━━ DATA RECORDS ━━
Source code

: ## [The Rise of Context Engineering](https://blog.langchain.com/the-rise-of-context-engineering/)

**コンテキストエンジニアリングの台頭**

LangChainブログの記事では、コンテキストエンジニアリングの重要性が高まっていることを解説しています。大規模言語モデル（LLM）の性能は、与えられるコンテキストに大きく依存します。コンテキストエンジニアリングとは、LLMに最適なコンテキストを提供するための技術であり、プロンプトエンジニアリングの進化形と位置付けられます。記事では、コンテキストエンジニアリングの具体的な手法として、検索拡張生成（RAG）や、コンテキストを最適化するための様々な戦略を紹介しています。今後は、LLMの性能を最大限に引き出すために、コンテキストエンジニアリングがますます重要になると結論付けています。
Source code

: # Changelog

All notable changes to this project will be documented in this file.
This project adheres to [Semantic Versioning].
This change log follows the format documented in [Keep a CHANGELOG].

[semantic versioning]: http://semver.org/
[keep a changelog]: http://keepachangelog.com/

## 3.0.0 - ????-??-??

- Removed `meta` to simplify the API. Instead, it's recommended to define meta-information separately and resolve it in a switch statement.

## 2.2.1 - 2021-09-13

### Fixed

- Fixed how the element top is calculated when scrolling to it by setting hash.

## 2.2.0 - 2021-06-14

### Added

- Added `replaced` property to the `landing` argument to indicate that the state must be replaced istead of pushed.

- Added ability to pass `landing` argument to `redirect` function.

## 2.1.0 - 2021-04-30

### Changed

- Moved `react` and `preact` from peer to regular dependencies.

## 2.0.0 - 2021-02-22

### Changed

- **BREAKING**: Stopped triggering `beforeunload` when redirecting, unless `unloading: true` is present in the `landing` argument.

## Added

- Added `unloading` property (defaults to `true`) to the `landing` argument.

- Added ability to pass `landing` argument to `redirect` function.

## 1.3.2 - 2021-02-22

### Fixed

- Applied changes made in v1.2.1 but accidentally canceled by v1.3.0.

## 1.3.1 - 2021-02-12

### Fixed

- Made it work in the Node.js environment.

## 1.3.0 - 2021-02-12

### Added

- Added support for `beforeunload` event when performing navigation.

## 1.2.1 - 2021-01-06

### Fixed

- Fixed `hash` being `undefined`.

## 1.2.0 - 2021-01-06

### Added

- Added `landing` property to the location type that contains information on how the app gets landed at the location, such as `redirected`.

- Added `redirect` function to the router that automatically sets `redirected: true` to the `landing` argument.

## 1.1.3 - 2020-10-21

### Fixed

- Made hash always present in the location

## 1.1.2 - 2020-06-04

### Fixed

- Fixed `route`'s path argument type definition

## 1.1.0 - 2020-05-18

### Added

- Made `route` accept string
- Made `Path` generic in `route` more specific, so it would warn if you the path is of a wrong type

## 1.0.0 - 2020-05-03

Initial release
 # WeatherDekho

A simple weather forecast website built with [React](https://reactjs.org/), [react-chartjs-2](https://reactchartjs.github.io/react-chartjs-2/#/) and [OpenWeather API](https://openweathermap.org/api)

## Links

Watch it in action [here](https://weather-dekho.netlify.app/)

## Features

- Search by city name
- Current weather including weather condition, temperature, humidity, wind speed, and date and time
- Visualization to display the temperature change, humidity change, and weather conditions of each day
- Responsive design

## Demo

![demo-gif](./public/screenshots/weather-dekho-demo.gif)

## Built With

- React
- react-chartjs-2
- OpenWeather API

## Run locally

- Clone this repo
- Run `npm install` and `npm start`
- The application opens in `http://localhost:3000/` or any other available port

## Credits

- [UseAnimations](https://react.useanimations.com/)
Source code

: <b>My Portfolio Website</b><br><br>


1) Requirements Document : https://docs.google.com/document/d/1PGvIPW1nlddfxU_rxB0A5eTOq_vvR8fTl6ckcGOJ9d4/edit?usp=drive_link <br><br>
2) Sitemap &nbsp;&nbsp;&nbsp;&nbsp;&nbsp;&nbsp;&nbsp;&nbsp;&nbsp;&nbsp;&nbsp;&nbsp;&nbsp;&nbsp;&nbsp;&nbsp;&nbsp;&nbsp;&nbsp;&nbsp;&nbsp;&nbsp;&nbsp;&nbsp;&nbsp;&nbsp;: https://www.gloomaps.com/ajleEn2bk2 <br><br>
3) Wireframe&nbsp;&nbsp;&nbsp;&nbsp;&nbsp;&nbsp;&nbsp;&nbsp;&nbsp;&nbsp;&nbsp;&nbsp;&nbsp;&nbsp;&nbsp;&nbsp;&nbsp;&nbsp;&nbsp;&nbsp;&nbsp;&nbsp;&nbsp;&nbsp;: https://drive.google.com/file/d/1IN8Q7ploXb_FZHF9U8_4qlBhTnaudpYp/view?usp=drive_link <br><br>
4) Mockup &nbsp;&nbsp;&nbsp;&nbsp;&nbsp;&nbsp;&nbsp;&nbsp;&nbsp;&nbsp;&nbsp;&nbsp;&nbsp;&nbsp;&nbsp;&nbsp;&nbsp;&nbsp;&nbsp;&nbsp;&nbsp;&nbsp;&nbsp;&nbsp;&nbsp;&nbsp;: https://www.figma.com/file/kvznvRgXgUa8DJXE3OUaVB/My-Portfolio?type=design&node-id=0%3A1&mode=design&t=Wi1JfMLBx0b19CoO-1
━━━
**YOUR OBJECTIVE**: Look back at the data above. Transcribe exactly the lines starting at the line that contains "a wrong type" and ending at the line that contains "- Search by city name".

**WRITTEN REPLY**:
- Made `Path` generic in `route` more specific, so it would warn if you the path is of a wrong type

## 1.0.0 - 2020-05-03

Initial release
 # WeatherDekho

A simple weather forecast website built with [React](https://reactjs.org/), [react-chartjs-2](https://reactchartjs.github.io/react-chartjs-2/#/) and [OpenWeather API](https://openweathermap.org/api)

## Links

Watch it in action [here](https://weather-dekho.netlify.app/)

## Features

- Search by city name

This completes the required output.